Of course, using real silicon to iterate the design was never the goal, but the only way to get good models is to test them against actual silicon – it’s that closed loop that gives you confidence in the model. But that means running a lot of silicon to correlate against the model, which takes time, and, if a mask set isn’t too painful to acquire, well, you might take your chances on an early design with an “OK” model rather than waiting for the models to stabilize.

No longer. Process development goes on long ahead of actual first commercial wafers so that the process and the models can be dialed in properly. Which requires a tight loop between silicon characterization and the simulation tools.

As we’ve noted before, the electrical world is impacted by the mechanical – and notably the thermal – world. You do a lot of work to meet thermal requirements. Mostly it’s so that your circuit will perform within a given set of specs. Also it’s so that it won’t wear out early. Or, more dramatically, explode.

With LEDs in particular, there appears to be yet another reason to manage temperatures: as the temp goes up, the LED brightness goes down.
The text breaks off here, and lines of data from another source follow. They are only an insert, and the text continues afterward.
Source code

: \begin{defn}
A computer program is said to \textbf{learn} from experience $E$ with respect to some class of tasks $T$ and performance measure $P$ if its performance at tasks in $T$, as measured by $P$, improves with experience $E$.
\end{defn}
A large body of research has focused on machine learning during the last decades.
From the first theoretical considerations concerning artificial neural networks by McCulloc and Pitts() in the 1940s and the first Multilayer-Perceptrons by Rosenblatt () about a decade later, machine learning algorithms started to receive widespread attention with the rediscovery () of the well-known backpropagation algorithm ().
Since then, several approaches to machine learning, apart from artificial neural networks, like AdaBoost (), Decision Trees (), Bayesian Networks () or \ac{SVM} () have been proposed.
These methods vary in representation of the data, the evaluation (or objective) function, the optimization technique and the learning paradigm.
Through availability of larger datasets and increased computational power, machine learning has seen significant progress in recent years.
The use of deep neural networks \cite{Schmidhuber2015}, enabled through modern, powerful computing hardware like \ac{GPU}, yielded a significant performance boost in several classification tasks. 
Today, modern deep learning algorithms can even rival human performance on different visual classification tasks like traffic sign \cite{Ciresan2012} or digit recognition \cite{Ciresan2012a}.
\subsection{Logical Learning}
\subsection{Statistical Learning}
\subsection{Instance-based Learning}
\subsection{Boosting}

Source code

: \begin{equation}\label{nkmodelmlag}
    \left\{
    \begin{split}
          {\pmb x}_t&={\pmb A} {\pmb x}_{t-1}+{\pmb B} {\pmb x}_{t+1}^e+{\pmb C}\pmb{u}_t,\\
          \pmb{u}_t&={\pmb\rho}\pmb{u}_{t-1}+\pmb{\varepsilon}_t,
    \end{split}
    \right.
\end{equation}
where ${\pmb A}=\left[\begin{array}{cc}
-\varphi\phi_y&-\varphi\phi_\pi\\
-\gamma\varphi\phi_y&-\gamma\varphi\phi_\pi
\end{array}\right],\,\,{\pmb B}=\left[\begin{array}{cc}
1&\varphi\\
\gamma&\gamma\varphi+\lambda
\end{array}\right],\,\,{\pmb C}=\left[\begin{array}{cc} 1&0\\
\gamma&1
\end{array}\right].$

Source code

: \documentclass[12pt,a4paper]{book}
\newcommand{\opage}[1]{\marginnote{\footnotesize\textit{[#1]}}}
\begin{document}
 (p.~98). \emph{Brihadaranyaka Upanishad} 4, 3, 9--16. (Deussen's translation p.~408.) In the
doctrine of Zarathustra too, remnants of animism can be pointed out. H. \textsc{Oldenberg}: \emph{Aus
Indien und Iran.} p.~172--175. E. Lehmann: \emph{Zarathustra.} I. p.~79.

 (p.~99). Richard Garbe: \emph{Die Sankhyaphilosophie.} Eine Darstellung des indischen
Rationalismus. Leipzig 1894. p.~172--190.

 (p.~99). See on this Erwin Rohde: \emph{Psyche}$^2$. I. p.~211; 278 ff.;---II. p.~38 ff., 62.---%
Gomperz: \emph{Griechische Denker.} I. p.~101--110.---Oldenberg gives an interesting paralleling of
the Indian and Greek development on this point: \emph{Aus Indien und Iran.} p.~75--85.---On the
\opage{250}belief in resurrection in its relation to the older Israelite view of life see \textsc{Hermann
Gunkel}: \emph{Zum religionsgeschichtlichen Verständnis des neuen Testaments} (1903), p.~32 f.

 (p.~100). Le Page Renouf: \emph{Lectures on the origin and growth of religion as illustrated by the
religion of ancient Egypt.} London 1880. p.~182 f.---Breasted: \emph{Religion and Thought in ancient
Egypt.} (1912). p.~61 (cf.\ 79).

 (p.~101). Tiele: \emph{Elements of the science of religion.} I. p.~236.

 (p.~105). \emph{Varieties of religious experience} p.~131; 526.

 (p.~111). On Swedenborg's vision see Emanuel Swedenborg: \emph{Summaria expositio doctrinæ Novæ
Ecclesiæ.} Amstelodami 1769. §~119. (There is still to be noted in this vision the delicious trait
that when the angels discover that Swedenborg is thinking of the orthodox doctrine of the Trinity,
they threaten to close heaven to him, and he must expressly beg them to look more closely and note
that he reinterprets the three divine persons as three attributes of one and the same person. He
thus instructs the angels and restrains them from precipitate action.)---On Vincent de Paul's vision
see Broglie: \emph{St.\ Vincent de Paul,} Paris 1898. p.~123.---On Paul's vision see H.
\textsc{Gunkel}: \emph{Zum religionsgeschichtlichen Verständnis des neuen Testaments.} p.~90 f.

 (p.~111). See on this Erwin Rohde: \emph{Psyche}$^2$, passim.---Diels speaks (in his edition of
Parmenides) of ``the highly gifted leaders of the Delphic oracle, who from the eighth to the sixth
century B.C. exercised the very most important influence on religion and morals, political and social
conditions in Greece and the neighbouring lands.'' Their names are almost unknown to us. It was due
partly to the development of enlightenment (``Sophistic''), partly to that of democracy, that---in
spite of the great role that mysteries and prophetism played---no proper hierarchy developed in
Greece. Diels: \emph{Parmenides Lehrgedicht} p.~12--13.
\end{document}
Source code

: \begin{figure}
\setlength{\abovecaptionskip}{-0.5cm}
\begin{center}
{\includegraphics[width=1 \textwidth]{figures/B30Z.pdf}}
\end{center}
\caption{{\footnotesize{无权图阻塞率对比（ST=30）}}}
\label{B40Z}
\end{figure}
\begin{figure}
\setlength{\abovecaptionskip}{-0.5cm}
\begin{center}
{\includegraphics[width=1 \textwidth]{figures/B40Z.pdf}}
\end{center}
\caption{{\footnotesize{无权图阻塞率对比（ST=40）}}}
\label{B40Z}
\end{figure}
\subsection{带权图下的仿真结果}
So while you do your part to keep the temperature where it needs to be, your mechanical counterparts have to do the same thing with the package and board and the box it all goes in.

And how do they do that? Just like you do: simulation. We’ve looked Mentor’s FloTHERM before, both in its more limited –IC version and more generally. Tools like this are used to simulate what happens to the heat as it courses through your system. But how do you know it’s accurate? What models do they use?

And this is where the thermal folks have found themselves: in the same place you electrical folks were years back. With the amount of thermal slop we can tolerate going down, it really makes everyone feel a whole lot better if they know that the models being simulated are accurate. And that means closing the loop with actual physical characterization. Which requires a tester. Which Mentor also has.

And here we digress briefly into the world of, “How should we name our product?” (Indulge me; the inner marketer and language aficionado won’t be silenced.) The unit they have for measuring temperature is called T3ster. My first question was, “Is that pronounced ‘tee-three-ster’?” Turns out no, it’s pronounced “tree-ster”. Never mind that pesky “th” thing in there. It interferes with two other clever devices going on here. The formal name is “Thermal Transient Tester” – 3 Ts, or T3. That would be T3 for those of us without access to superscript. Plus… a 3 is E in, what, hackerlandia? Somewhere out there. So “T3ster” is really “TEster”. All of which makes it too tempting to ignore the annoying fact that most English phonetic clues will point you in the wrong direction. It probably makes more sense given that Hungarian (where this originated prior to acquisition by Mentor) has no “th” sound, so that, if German is any clue, “three” probably ends up being pronounced “tree.” OK, maybe not such a brief digression. Their marketing guys are gonna hate me. Anyway…

The thing about T3ster is that it’s very accurate – up to 0.01 °C. It can also register up to 10,000 measurements per minute, allowing it to capture the shapes of temperature changes as they happen. They appear to have a particular focus on LEDs via their TERALED setup.

Mentor has now provided explicit integration between FloTHERM and T3ster for that critical feedback loop that makes it possible to generate abstracted models for various packages and other configurations. According to them, this is an industry first.

Not only does this provide better confidence, but the abstraction also speeds up the simulation time. Essentially, it allows the creation of thermal verification IP, although no one has signed up to get into that business explicitly.

Ultimately, better confidence in the thermal models translates to better confidence that the electrical design will perform as expected.